Tuesday, 17 February 2015

FA CUP | PREMIER LEAGUE JAFFAS COME HEAD-TO-HEAD IN CUP (SO TO SPEAK)



I’m not entirely sure how to start this one.  The match was essentially a game of one half (the 2nd), so much so I’ve pretty much written this backwards (I don’t mean sat facing the wall behind me) so forgive the slightly lack lustre opening AN APT METAPHOR FOR HOW THIS MATCH BEGAN AND HE’S BAAACK.  

New Aston Villa boss, Tim Sherwood, watched from the stands as his boys overcame equally as retarded opposition Leicester City to reach the FA Cup quarter finals. 

If anyone was in any doubt as to why both sides are in the drop zone then the first half of this clash surely put an end any uncertainty.  Literally nothing happened.  Leicester City’s Marcin Wasilewsky - who looks like he’s escaped from prison or the set of a porno set in a prison - hit the post, while Villa’s Christian Benteke loitered in midfield possibly in an attempt to pass to himself. 

Tim Sherwood, not one for keeping his opinions to himself, made an impromptu visit to the home dressing room at half time in an attempt to right a very woeful first half.  While some may see Randy Lerner’s appointment of Sherwood like putting a kamikaze pilot in charge of the Titanic, Sherwood's words of wisdom appeared to have the desired effect on, well, both sides, oddly.  

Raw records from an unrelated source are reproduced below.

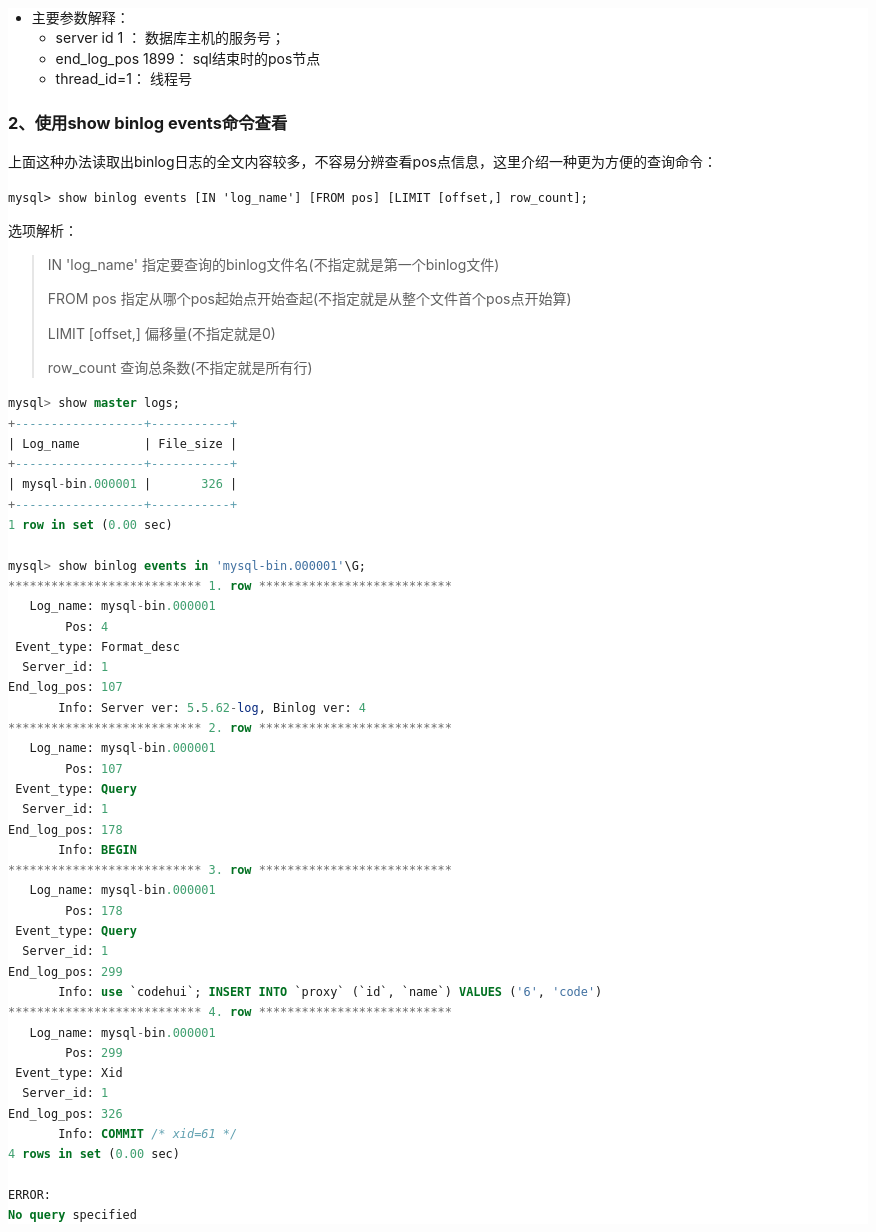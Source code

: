 - 主要参数解释：
  - server id 1 ： 数据库主机的服务号；
  - end_log_pos 1899： sql结束时的pos节点
  - thread_id=1： 线程号

### 2、使用show binlog events命令查看

上面这种办法读取出binlog日志的全文内容较多，不容易分辨查看pos点信息，这里介绍一种更为方便的查询命令：

```
mysql> show binlog events [IN 'log_name'] [FROM pos] [LIMIT [offset,] row_count];
```

选项解析：

> IN 'log_name' 指定要查询的binlog文件名(不指定就是第一个binlog文件)
> 
> FROM pos 指定从哪个pos起始点开始查起(不指定就是从整个文件首个pos点开始算)
> 
> LIMIT [offset,] 偏移量(不指定就是0)
> 
> row_count 查询总条数(不指定就是所有行)



```sql
mysql> show master logs;
+------------------+-----------+
| Log_name         | File_size |
+------------------+-----------+
| mysql-bin.000001 |       326 |
+------------------+-----------+
1 row in set (0.00 sec)

mysql> show binlog events in 'mysql-bin.000001'\G;
*************************** 1. row ***************************
   Log_name: mysql-bin.000001
        Pos: 4
 Event_type: Format_desc
  Server_id: 1
End_log_pos: 107
       Info: Server ver: 5.5.62-log, Binlog ver: 4
*************************** 2. row ***************************
   Log_name: mysql-bin.000001
        Pos: 107
 Event_type: Query
  Server_id: 1
End_log_pos: 178
       Info: BEGIN
*************************** 3. row ***************************
   Log_name: mysql-bin.000001
        Pos: 178
 Event_type: Query
  Server_id: 1
End_log_pos: 299
       Info: use `codehui`; INSERT INTO `proxy` (`id`, `name`) VALUES ('6', 'code')
*************************** 4. row ***************************
   Log_name: mysql-bin.000001
        Pos: 299
 Event_type: Xid
  Server_id: 1
End_log_pos: 326
       Info: COMMIT /* xid=61 */
4 rows in set (0.00 sec)

ERROR: 
No query specified
```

Villa began the half with far more conviction which forced Leicester to give a good account of themselves.  Which to be fair to them they have done for most of the season, except in the scoring/not being relegated department.  The rejuvenated restart proved more than hot air from Villa when in the 67’ minute Leandro Bacuna cut inside and whipped it into the right hand corner; a fantastic finish that wouldn’t look out of place coming from any team other than Villa.  Or Leicester.
Leicester City responded positively; just a minute later the Foxes won a corner and Leonardo Ulloa’s header was blocked.  Leicester found their gear and piled on the pressure, Riyad Majrez had his right footed shot from inside the box saved, Andrej Kramaric’s header from the left side of the box sailed just over, and Esteban Cambiasso’s 79’ minute free kicked flew embarrassingly high.  

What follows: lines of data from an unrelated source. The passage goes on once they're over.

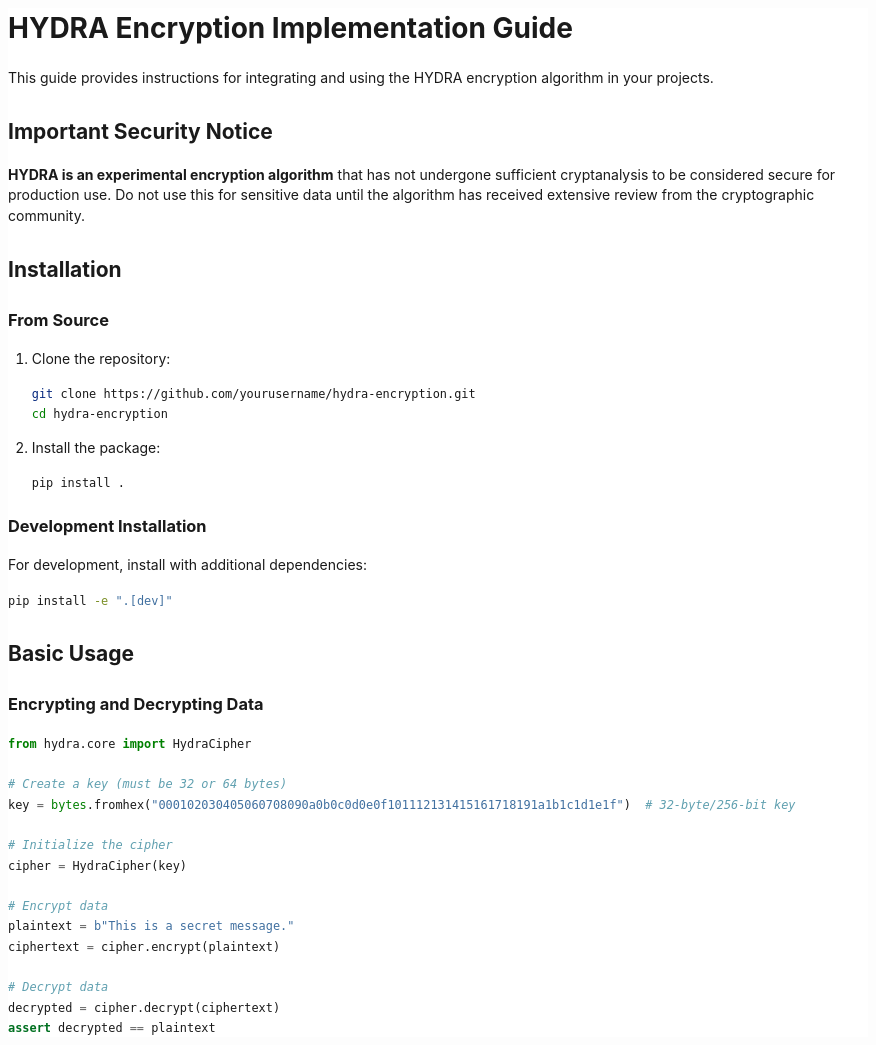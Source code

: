 # HYDRA Encryption Implementation Guide

This guide provides instructions for integrating and using the HYDRA encryption algorithm in your projects.

## Important Security Notice

**HYDRA is an experimental encryption algorithm** that has not undergone sufficient cryptanalysis to be considered secure for production use. Do not use this for sensitive data until the algorithm has received extensive review from the cryptographic community.

## Installation

### From Source

1. Clone the repository:
   ```bash
   git clone https://github.com/yourusername/hydra-encryption.git
   cd hydra-encryption
   ```

2. Install the package:
   ```bash
   pip install .
   ```

### Development Installation

For development, install with additional dependencies:

```bash
pip install -e ".[dev]"
```

## Basic Usage

### Encrypting and Decrypting Data

```python
from hydra.core import HydraCipher

# Create a key (must be 32 or 64 bytes)
key = bytes.fromhex("000102030405060708090a0b0c0d0e0f101112131415161718191a1b1c1d1e1f")  # 32-byte/256-bit key

# Initialize the cipher
cipher = HydraCipher(key)

# Encrypt data
plaintext = b"This is a secret message."
ciphertext = cipher.encrypt(plaintext)

# Decrypt data
decrypted = cipher.decrypt(ciphertext)
assert decrypted == plaintext
```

As ever, their admirable advances proved impotent and were punctuated all the while by Aston Villa counter attacks.  In spite of the Foxes’ best efforts, it was Villa who looked most likely to score, a rejuvenated Benteke was playing higher up the pitch and offered several attempts, and Andreas Weimann had his goal adjudged offside.  Then in the 89’ minute, assisted by Benteke, Manchester City loanee, Scott Sinclair, pinged a right footed shot that was fumbled into the net by Leicester goalkeeper, Mark Schwarzer.  Villa had scored their 17th goal in all competitions.

Leicester City record signing, Andrej Kramaric, replied 31” seconds later with a fantastic headed finish assisted by Jeffrey Schlupp, a 1950s Jewish sweet shop owner.  But it was too little too late.  

Final score:  Aston Villa  2 - 1  Leicester City    

What next?

Both teams lurk bottom table like two middle aged men scouring the periphery of a swingers party waiting for an ‘in.’  Who will make that leap of faith?  It’s hard to say, if today’s result was anything to go by then obviously Villa.  Sherwood appears to be the blue pill Villa were looking for to pep them into life.  And why wouldn’t he be?  His batshit style of play (see our December 2013 article: http://gitsinthegame.blogspot.co.uk/2013/12/sherwood-gets-nod-as-levy-campaigns-for.html) coupled with his enthusiasm and total disregard for the party line is an exciting prospect for anyone who isn’t directly accountable of his actions.

Furthermore, Sherwood’s record at Tottenham is underrated to say the least.  His win percentage of 59.09% was the highest of any Tottenham manager in the Premier League.  Yet he was sacked for being too not foreign enough.   

Despite the positive stuff, it’s been clear to everyone, except Lambert, that Villa are sorely lacking creativity in midfield.  Tom Cleverly appears incapable of passing it anywhere but sideways (ed: he’d suit Man Utd down to the ground then.)  Sherwood obviously instructed his midfielders to ping the ball at Benteke’s throat in the second half to save the forward having to come look for it, which worked to great affect in a very Sherwood-y way.  

However, this make-do-and-mend approach (ed: he’s only been in charge an hour) may blag you a few results, but if Villa have any hope of keeping above water come the summer Sherwood will surely need to address his side’s creative shortcomings.  Why don’t you leave suggestions for possible midfield signings in the comments section?  Be nice to get at least one comment, been doing this long enough.     

As for Leicester, they haven’t got a hope while that maniac is in charge.